4e dimanche de Pâques, année A

Auteur: Devillers Raphaël
Temps liturgique: Temps de Pâques
Année liturgique : A
Année: 2004-2005

Au temps de la modernité - et même de la postmodernité, comme disent ceux qui parlent bien - est-il encore acceptable de chanter dans nos églises "Le Seigneur est mon berger" ? Dans un monde scientifique, au c½ur d'une civilisation urbaine, le langage biblique sur le pasteur et les brebis n'est-il pas complètement ringard ? Alors que nous nous voulons adultes, autonomes, responsables, est-il tolérable de nous entendre appeler "brebis, moutons" ?

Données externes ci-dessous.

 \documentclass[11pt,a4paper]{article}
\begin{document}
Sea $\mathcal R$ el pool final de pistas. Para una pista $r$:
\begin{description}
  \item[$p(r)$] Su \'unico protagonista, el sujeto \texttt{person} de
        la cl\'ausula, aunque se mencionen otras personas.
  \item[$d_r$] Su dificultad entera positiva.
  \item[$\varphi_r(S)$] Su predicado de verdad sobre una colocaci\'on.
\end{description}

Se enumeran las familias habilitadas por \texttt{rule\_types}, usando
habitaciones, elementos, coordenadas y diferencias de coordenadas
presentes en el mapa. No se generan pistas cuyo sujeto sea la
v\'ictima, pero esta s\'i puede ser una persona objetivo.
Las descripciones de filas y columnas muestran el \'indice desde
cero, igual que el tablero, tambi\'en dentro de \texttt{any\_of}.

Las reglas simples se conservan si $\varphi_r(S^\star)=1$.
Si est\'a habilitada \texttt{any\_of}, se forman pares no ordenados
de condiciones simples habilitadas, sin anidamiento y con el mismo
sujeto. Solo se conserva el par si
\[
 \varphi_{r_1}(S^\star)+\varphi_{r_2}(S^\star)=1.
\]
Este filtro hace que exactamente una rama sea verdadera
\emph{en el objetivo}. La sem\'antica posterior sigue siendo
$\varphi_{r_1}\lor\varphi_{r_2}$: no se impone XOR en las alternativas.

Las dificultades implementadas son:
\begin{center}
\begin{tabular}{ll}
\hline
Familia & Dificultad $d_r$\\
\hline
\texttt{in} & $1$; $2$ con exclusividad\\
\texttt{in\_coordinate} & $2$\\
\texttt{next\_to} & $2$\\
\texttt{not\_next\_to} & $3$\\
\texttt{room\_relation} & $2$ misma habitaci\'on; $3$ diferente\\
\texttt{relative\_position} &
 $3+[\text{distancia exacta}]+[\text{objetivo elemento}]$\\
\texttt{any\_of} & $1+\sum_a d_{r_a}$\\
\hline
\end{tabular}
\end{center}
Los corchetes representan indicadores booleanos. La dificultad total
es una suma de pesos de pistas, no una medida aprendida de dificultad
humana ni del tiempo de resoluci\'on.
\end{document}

Mais est-il si sûr que nous sommes devenus adultes, que nous ne sommes plus des "moutons de panurge" ? Voyez comment un slogan publicitaire peut susciter un incroyable engouement parmi la foule, comment les jeunes, tout en clamant leur indépendance, sont avides de porter les mêmes "marques" ! Avec quelle facilité on nous convainc qu'"il faut" avoir assisté à tel spectacle, avoir vu telle émission ou porter tel vêtement à la mode. Que se dresse une idole : les adorateurs s'agglutinent, fascinés. Qu'un tribun éructe des discours enflammés, que roulent les tambours, que claquent les refrains nationalistes : les peuples foncent au massacre.

Jésus commence par mettre en garde ses disciples contre ces manipulateurs, ces leaders : ce sont, dit-il, "des voleurs et des brigands". Derrière leurs belles apparences et leurs déclarations fracassantes se cachent leurs ambitions, leur désir d'enrichissement et de gloriole. Sans vergogne, ils recourent à la violence, ils lancent leurs adeptes à la tuerie.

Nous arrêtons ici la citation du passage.